Aim of the task >> Go through the data below and work out how many lines contain "minimize"; the answer is the number alone.

Material supplied >>
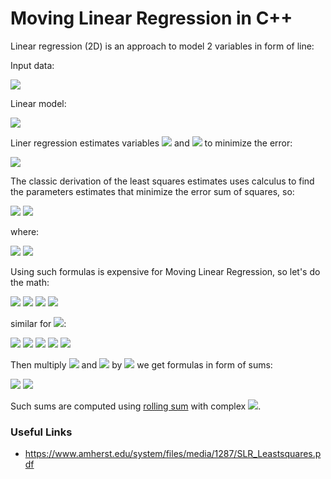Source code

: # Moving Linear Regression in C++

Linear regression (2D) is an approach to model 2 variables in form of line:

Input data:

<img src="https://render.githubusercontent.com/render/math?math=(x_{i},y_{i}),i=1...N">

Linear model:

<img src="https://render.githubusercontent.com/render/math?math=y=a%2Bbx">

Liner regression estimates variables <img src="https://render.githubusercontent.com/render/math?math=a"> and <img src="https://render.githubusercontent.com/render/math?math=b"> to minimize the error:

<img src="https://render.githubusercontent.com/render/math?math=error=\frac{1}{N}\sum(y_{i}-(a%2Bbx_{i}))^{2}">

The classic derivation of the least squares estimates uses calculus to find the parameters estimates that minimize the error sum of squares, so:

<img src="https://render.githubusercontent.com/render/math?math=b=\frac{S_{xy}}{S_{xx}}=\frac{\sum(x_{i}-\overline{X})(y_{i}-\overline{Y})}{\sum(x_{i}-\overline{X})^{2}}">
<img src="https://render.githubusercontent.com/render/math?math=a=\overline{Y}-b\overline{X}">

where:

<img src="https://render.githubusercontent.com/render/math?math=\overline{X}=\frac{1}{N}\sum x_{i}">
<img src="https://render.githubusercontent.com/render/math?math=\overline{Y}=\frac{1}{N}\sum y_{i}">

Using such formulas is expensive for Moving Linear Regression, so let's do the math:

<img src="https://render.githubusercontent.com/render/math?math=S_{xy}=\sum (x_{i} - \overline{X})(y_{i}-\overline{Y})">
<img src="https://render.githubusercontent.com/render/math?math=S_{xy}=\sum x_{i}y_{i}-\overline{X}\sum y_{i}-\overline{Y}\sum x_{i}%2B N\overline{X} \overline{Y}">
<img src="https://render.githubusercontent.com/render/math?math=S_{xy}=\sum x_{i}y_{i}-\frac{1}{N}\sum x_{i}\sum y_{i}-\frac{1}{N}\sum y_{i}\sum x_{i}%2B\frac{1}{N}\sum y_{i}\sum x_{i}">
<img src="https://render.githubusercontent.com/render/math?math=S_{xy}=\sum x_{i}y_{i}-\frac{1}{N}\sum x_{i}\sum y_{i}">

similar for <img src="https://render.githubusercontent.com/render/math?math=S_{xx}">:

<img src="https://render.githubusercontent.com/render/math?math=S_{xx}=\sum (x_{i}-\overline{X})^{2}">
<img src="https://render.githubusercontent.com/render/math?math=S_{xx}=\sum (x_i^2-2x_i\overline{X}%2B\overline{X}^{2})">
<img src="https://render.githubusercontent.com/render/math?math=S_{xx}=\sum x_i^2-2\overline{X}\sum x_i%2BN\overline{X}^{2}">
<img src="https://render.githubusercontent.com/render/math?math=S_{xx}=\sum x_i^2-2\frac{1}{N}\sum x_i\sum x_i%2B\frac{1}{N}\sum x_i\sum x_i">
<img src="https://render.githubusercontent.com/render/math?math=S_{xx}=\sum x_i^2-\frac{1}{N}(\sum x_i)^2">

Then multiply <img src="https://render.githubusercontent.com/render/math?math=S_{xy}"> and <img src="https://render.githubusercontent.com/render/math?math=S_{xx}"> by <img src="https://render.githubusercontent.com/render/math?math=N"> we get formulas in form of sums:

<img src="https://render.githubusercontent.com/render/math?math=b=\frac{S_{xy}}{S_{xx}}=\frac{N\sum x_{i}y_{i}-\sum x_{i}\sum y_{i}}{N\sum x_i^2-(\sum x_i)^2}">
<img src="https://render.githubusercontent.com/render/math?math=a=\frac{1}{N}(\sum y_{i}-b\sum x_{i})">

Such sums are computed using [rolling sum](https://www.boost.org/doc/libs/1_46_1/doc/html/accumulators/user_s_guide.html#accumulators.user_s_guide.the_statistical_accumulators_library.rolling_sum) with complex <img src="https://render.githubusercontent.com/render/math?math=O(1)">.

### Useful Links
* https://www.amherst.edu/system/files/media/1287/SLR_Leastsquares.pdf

---

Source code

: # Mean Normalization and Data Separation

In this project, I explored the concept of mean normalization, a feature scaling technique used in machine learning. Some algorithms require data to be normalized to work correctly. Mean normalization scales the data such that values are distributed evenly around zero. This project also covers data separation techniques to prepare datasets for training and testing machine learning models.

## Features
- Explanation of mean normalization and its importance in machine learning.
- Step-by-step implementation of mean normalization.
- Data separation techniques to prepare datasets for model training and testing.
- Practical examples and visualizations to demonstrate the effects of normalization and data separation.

---

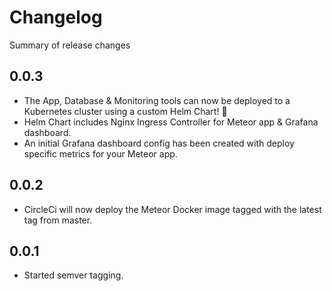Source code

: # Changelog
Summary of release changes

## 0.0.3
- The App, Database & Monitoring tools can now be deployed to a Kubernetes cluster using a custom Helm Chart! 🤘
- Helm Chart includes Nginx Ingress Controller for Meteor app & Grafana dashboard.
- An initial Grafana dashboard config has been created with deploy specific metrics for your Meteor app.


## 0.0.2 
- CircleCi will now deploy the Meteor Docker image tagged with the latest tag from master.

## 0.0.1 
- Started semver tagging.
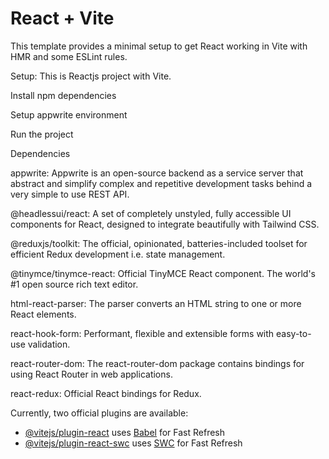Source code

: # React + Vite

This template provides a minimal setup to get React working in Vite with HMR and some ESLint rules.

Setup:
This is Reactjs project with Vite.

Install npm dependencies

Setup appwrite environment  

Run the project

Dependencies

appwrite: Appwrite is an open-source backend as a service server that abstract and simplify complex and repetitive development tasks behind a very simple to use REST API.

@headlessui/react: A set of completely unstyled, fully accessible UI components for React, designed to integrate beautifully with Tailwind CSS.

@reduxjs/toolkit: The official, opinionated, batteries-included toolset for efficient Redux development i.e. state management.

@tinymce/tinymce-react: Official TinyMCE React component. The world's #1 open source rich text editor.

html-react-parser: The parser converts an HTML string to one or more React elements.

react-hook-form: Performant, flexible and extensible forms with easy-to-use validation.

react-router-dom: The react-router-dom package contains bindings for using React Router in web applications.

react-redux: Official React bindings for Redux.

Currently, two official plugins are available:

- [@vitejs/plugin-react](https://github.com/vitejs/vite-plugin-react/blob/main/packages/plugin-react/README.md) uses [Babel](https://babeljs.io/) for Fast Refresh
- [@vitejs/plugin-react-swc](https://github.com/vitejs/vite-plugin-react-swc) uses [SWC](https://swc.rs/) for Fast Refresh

Response >> 2